(REQUIREMENT):
May I have the lines from the one containing "user can withdraw" to the end of the entries, returned exactly and with nothing else?

[Saved data entries]
+ + +
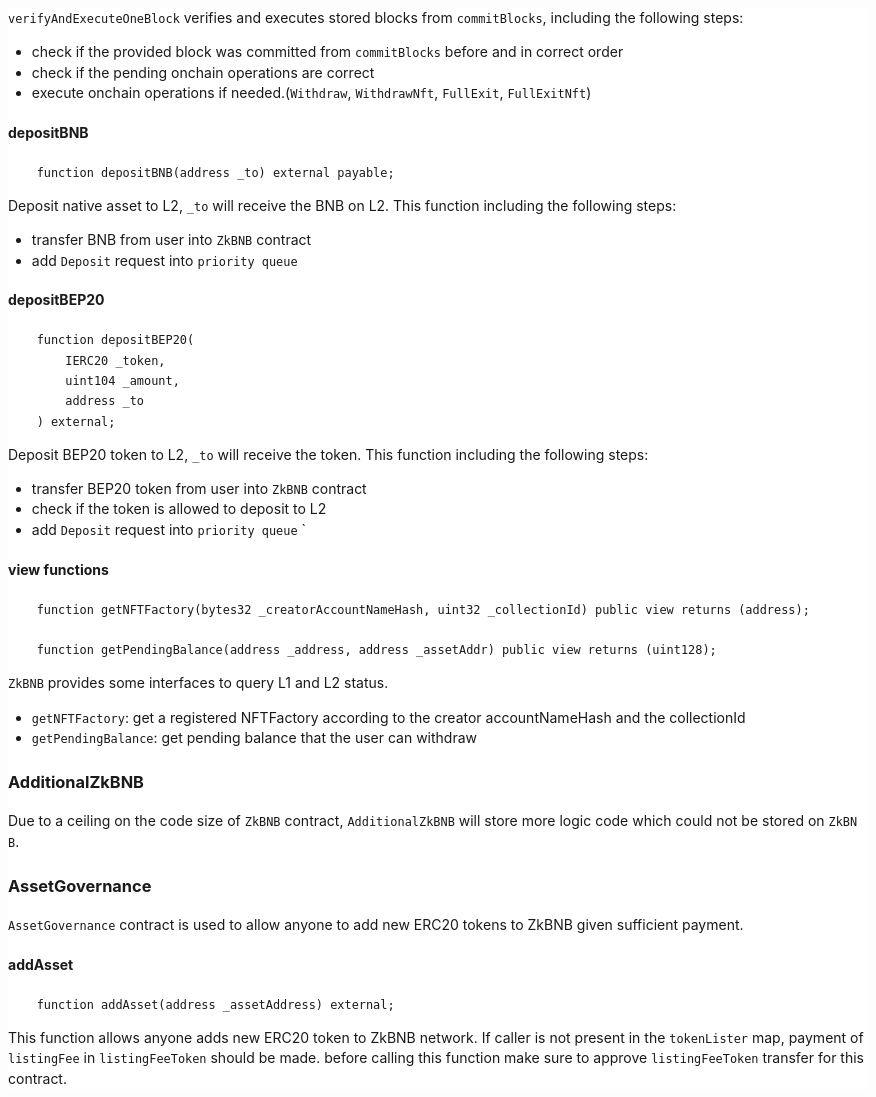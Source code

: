 `verifyAndExecuteOneBlock` verifies and executes stored blocks from `commitBlocks`,
 including the following steps:
- check if the provided block was committed from `commitBlocks` before and in correct order
- check if the pending onchain operations are correct
- execute onchain operations if needed.(`Withdraw`, `WithdrawNft`, `FullExit`, `FullExitNft`) 

#### depositBNB
```
    function depositBNB(address _to) external payable;
```
Deposit native asset to L2, `_to` will receive the BNB on L2. This function including the following steps:
- transfer BNB from user into `ZkBNB` contract
- add `Deposit` request into `priority queue`

#### depositBEP20
```
    function depositBEP20(
        IERC20 _token,
        uint104 _amount,
        address _to
    ) external;
```
Deposit BEP20 token to L2, `_to` will receive the token. This function including the following steps:
- transfer BEP20 token from user into `ZkBNB` contract
- check if the token is allowed to deposit to L2
- add `Deposit` request into `priority queue`
`
#### view functions
```
    function getNFTFactory(bytes32 _creatorAccountNameHash, uint32 _collectionId) public view returns (address);
    
    function getPendingBalance(address _address, address _assetAddr) public view returns (uint128);
```
`ZkBNB` provides some interfaces to query L1 and L2 status.
- `getNFTFactory`: get a registered NFTFactory according to the creator accountNameHash and the collectionId
- `getPendingBalance`: get pending balance that the user can withdraw


### AdditionalZkBNB

Due to a ceiling on the code size of `ZkBNB` contract, `AdditionalZkBNB` will store more logic code which could not be stored on `ZkBNB`.

### AssetGovernance
`AssetGovernance` contract is used to allow anyone to add new ERC20 tokens to ZkBNB given sufficient payment.

#### addAsset
```
    function addAsset(address _assetAddress) external;
```
This function allows anyone adds new ERC20 token to ZkBNB network.
If caller is not present in the `tokenLister` map, payment of `listingFee` in `listingFeeToken` should be made.
before calling this function make sure to approve `listingFeeToken` transfer for this contract.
+ + +
(SOLUTION):
- `getPendingBalance`: get pending balance that the user can withdraw


### AdditionalZkBNB

Due to a ceiling on the code size of `ZkBNB` contract, `AdditionalZkBNB` will store more logic code which could not be stored on `ZkBNB`.

### AssetGovernance
`AssetGovernance` contract is used to allow anyone to add new ERC20 tokens to ZkBNB given sufficient payment.

#### addAsset
```
    function addAsset(address _assetAddress) external;
```
This function allows anyone adds new ERC20 token to ZkBNB network.
If caller is not present in the `tokenLister` map, payment of `listingFee` in `listingFeeToken` should be made.
before calling this function make sure to approve `listingFeeToken` transfer for this contract.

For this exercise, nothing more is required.